Review Summary: A distorted celebration of Japanese pop wholesomeness
One of my favourite albums of 2018 was Kero Kero Bonito’s sophomore release, Time n Place
. Building on their debut, which toed a fun-yet-fine line between music and meme, the band produced an indie-pop gem that was equal parts electric creativity and sombre reflection. Noise-pop and distortion factored into the equation frequently but not overwhelmingly and the end product was as thoughtful as it was fun.
Imagine my joy on realising that Haru Nemuri’s full-length debut, released several months prior to Time n Place
not only manipulated genre conventions in a comparable manner but was even prouder and more extravagant in its pop overtones, playing out with irresistible catchiness and a similar bittersweet edge. However, where Kero Kero Bonito were often uncertain, a competent band dipping their toes into new waters, Haru Nemuri’s songs represent a powerhouse of confident songwriting that thrives on irresistible poppiness and loud-as-hell delivery.

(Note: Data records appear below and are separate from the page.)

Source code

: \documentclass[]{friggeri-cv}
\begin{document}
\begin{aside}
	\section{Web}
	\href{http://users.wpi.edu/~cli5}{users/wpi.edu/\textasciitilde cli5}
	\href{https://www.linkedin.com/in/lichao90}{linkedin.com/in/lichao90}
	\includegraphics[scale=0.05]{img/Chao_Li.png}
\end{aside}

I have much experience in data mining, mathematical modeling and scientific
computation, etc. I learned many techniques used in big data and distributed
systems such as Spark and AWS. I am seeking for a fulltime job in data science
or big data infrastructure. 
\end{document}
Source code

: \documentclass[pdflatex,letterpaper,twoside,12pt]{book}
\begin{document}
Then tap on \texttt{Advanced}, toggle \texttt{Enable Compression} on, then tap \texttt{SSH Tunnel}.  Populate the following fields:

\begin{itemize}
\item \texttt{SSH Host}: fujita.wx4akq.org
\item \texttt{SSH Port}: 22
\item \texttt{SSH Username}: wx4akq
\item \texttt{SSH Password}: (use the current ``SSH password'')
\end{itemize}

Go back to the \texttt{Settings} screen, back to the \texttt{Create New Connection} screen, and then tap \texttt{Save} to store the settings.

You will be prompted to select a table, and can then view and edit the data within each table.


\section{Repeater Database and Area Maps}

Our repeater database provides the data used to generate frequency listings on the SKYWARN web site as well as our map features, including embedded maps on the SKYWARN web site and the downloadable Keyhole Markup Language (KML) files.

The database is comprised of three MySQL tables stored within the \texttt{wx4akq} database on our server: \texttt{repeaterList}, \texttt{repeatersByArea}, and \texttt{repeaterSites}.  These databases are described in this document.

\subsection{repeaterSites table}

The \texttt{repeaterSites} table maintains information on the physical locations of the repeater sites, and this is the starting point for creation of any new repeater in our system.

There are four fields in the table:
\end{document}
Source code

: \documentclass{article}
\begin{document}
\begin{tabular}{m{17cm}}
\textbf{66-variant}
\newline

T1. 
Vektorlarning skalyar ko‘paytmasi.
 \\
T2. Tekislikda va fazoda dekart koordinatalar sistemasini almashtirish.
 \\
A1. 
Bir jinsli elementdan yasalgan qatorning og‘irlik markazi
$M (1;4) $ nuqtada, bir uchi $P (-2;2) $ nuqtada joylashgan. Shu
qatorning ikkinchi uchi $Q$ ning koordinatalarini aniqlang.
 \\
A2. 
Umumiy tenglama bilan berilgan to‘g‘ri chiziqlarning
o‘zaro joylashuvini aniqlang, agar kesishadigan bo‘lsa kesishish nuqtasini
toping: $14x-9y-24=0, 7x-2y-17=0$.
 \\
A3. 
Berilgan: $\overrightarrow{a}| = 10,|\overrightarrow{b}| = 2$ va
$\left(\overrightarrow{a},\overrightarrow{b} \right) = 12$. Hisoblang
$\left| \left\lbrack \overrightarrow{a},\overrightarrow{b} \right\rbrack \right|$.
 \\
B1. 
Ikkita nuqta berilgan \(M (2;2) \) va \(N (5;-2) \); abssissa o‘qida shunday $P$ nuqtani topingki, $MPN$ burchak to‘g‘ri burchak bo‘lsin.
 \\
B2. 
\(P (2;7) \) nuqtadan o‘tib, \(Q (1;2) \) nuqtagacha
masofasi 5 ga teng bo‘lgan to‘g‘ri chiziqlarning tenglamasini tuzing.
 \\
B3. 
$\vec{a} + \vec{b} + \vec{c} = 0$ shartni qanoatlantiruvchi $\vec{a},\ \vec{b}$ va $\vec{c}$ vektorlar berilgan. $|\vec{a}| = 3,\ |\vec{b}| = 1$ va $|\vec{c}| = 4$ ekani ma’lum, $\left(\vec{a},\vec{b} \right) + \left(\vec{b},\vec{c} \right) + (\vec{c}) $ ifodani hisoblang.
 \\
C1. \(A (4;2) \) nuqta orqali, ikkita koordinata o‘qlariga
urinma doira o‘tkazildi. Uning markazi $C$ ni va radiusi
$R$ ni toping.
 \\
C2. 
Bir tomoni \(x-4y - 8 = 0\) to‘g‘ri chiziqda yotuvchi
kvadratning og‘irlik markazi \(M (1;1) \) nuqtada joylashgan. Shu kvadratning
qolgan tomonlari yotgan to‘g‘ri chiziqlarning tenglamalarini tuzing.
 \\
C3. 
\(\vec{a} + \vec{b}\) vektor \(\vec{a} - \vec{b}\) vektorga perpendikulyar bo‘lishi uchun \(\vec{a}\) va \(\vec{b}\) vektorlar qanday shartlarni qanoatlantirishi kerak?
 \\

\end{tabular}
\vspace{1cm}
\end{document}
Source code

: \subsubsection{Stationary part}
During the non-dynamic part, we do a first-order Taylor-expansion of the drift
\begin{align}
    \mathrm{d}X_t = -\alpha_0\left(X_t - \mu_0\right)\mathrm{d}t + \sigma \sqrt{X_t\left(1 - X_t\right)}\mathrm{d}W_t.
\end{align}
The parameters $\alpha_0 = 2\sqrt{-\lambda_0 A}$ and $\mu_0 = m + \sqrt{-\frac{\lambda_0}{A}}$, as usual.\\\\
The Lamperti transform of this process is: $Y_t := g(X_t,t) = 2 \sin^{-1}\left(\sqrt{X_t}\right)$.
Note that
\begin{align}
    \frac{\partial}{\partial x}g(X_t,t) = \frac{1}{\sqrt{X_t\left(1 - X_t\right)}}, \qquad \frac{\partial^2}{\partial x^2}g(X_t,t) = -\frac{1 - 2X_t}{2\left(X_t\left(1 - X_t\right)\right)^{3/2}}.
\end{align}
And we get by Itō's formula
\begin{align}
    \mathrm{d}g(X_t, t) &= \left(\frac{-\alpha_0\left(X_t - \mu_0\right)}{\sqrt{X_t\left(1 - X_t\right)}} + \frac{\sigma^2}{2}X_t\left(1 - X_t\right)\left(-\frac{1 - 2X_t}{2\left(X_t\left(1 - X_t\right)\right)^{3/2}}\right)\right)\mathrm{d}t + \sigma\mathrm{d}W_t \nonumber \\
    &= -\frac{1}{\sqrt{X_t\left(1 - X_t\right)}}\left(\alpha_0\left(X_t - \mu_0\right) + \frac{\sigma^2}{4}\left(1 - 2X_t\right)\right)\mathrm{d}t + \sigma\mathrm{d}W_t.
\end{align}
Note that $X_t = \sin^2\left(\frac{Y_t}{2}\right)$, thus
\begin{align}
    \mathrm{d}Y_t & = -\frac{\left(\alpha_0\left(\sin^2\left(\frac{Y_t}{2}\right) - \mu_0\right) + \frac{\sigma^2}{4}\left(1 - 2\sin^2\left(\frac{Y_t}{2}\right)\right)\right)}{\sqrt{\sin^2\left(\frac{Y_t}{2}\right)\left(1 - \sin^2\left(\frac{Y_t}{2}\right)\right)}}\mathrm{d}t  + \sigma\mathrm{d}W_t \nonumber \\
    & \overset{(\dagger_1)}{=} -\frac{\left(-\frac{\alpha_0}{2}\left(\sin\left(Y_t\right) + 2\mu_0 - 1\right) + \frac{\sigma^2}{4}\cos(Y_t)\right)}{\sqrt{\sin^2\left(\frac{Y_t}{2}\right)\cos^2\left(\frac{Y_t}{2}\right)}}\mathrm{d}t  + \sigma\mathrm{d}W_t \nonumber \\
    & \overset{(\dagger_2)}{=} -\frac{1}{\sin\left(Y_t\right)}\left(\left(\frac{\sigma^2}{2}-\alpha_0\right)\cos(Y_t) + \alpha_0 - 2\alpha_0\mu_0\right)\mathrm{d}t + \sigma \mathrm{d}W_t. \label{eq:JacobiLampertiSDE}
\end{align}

One of the most important things to note about Haru to Shura
is that it’s very much a variations-on-a-theme album, the theme in question being a fairly upbeat pop sound that borrows liberally from rock instrumentation, noise and distortion. Some tracks are particularly strident in their noise inclinations (春と修羅 / Spring and Carnage) while others are closer to conventional pop (ナインティーン / Nineteen) but Nemuri’s mode of songwriting is so consistent and the flow of songs is so seamless that there are points at which this might as well be a single album-long song. Some may find it a little close to homogeneity for their liking, but it’s also easy to see this as a fully realised outing of a successful formula.
On the most part the production is decisively ‘pop’ but it stops short of outright glossiness. It’s also an interesting hybrid of acoustic and processed sounds (think Art Angels minus a few sprinklings of sugar and you’ll get the gist). The album couples digital synths and production effects with percussion and guitar parts much closer to a ‘live’ sound. Real guitars meet a plethora of square- and saw-wave tones, percussion gets split between acoustic and electronic depending on the song in question - you get the picture.
This blend is quite significant - it suggests both the social, interpersonal aspects of a band performance and the self-contained musical ruminations of a solitary artist, and consequentially finds itself in an odd halfway house that plays out as digestible but endearingly out of sorts accordingly to either model. YouTube critic Anthony Fantano remarked on how this album is closer to Japan’s legacy of noise/alt/punk than it is to chart pop, and I’d agree to a certain degree, although it’s easy to make a case that any inventive or noisy music is distinct from the mainstream. However I think that its proximity to the world of J-pop is just as interesting than its distinction from it.
This uncertain identity makes me wonder what Nemuri’s live show is like; I imagine it would be moving but insular, the opposite of the shows that make you love feeling part of a crowd, jumping and dancing with everyone around. In my head, Haru Nemuri’s performance would be engrossing and fun, but in the bittersweet way of feeling like one lost soul listening to the music of another, the energy and distortion of which are just a vehicle. Perhaps this is completely inaccurate and her concerts actually go down like licensed riots, but I think this impression is still a pertinent reflection on the music here.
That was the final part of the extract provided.